Le nom de Fouga évoque encore un avion à réaction, le Fouga Magister popularisé par la Patrouille de France dans les années 1960. En fait, l’entreprise qui le conçut, fondée par Gaston Fouga (1881-1944), débuta en créant à Béziers un atelier de réparation ferroviaire dans le contexte de la grève de mai 1920 : tout comme le PO et le PLM réembauchèrent leurs ouvriers révoqués dans des ateliers privatisés (Saint-Pierre-des-Corps et Nevers- Vauzelles), Fouga reprit la gestion des ateliers de la Compagnie du Midi. Il fut même constructeur de matériel de chemin de fer développant notamment, en collaboration avec Dunlop, une automotrice restée à l’état de prototype.
La crise des transports de 1918-1921 et la création des Éts Fouga
Deux raisons, l’une conjoncturelle et l’autre structurelle, expliquent la création des Éts Fouga. La première découle de la « crise des chemins de fer » consécutive à la Première Guerre mondiale. En recouvrant leur autonomie en février 1919, les compagnies trouvèrent un réseau meurtri : installations détruites dans l’Est et le Nord, immobilisation de nombreuses locomotives pour réparation, réduction drastique des parcours due à la mauvaise qualité du charbon, voies mal entretenues, hétérogénéité du personnel recruté pour remplacer les agents mobilisés, hausse générale des prix, etc.
La loi du 24 avril 1919 dite « des 8 heures », qui limitait la durée hebdomadaire du travail à 48 heures, aggrava la situation car son application « trop stricte et trop hâtive » – entre le 1er mai et le 1er octobre 1919 – exigea l’embauche de 100000 cheminots supplémentaires non qualifiés. Ce recrutement massif accentua la diminution du rendement: un contemporain, le sénateur Jeanneney, déplora ainsi que « l’on ait enlevé aux campagnes » des travailleurs « pour surpeupler et encombrer des bureaux et des gares ». Si bien que le chemin de fer ne pouvait absorber le trafic croissant suscité par la reprise générale, supérieur de 50 % à celui de 1913. Dès le retour de la paix, les réseaux prirent des mesures d’urgence pour remettre en état le matériel roulant.
Ils recoururent ainsi largement à la sous-traitance mais si nombre de ces marchés eurent un caractère provisoire, d’autres furent au contraire de longue durée. Ainsi, le PLM signa en 1919 un contrat avec la Compagnie générale de construction et d’entretien du matériel roulant (CGCEM), filiale fondée avec le PO et la Société de la Marine et d’Homécourt, pour gérer ses nouveaux ateliers de Nevers entrepris avant la guerre.
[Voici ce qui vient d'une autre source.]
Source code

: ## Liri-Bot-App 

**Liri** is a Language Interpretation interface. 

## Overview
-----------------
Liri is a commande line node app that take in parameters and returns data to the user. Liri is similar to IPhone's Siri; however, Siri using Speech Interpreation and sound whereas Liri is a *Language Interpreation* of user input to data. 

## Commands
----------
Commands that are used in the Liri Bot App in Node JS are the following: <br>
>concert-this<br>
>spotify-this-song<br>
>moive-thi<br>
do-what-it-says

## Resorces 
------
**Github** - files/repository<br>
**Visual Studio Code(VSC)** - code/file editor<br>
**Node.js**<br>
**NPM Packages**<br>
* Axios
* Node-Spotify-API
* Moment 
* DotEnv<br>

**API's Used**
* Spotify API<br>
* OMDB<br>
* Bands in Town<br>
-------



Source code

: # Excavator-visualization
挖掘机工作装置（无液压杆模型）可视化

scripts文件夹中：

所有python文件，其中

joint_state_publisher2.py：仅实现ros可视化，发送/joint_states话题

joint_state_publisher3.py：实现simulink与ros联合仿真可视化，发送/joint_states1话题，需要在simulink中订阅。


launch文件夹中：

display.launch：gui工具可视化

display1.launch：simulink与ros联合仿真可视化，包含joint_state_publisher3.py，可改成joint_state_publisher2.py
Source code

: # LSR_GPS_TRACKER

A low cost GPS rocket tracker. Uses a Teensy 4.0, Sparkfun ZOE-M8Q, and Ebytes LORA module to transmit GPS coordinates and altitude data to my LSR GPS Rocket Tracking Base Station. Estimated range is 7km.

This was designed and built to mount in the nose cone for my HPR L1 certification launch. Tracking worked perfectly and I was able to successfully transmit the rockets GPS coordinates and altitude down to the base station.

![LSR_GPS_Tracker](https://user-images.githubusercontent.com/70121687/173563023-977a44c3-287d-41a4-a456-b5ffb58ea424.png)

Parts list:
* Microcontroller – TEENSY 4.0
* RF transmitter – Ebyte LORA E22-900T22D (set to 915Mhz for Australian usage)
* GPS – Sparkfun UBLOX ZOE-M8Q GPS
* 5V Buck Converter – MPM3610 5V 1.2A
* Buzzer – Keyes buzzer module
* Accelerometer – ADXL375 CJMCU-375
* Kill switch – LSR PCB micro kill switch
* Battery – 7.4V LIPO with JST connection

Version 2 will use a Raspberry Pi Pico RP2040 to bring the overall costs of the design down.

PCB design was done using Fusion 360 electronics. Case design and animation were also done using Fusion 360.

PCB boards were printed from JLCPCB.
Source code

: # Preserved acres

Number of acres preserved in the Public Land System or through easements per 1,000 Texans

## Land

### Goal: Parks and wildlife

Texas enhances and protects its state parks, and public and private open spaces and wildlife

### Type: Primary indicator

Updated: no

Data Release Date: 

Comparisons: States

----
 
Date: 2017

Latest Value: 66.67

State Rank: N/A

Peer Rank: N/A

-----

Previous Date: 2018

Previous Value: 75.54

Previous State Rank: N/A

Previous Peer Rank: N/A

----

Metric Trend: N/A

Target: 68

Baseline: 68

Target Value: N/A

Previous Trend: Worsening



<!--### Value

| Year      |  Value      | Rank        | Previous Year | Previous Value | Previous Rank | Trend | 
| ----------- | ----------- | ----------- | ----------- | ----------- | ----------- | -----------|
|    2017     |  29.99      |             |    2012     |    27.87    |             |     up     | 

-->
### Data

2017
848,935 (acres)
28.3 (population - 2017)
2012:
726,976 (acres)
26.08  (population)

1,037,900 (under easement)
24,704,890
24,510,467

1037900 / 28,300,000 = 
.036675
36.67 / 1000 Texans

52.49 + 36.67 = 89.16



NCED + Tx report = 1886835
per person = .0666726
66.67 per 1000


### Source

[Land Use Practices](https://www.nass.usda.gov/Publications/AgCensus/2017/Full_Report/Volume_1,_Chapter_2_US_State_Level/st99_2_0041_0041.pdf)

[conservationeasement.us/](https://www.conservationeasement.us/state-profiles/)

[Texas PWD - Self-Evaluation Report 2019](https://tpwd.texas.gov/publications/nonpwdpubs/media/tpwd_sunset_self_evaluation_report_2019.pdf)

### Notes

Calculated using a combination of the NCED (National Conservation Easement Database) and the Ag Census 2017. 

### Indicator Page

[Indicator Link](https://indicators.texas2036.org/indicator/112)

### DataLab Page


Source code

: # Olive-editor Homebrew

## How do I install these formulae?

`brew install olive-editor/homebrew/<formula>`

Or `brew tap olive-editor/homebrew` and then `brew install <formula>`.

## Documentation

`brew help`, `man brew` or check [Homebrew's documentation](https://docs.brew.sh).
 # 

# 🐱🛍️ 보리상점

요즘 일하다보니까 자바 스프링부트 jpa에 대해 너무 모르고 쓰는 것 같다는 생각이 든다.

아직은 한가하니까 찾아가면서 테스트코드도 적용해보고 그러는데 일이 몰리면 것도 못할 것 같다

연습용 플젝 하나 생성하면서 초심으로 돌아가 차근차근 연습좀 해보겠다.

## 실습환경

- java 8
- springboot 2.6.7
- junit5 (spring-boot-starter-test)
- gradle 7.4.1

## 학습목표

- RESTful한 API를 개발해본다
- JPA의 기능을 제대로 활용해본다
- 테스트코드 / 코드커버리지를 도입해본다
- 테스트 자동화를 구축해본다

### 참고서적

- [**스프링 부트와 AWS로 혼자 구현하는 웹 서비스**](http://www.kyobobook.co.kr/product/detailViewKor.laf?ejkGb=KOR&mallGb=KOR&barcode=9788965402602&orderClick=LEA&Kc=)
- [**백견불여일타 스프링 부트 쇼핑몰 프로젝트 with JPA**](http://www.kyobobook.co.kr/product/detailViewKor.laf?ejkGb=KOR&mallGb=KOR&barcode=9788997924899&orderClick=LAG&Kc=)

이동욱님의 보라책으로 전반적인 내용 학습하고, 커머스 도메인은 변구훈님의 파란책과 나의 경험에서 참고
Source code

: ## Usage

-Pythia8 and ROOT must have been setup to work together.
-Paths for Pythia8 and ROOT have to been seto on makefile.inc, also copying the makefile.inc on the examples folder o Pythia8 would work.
La même année, la Compagnie du Midi décida de créer à Béziers un atelier exploité par une société anonyme indépendante. Elle confia cette mission à l’un de ses ingénieurs qui offrait toutes les qualités d’intelligence, de puissance de travail et d’énergie requises, Gaston Fouga.
Né le 11 décembre 1881 à Bordeaux où son père était mécanicien, ce diplômé de l’école des Arts et Métiers d’Angers (1901) était entré en 1903 au service de la traction du Midi où il acquit une solide expérience professionnelle en gravissant les échelons, du chauffeur jusqu’au chef de dépôt. Mobilisé en juillet 1914, d’abord souschef de service à la 7e section des chemins de fer de campagne, il partit en 1918 avec le grade de capitaine comme chef de la traction à Salonique1.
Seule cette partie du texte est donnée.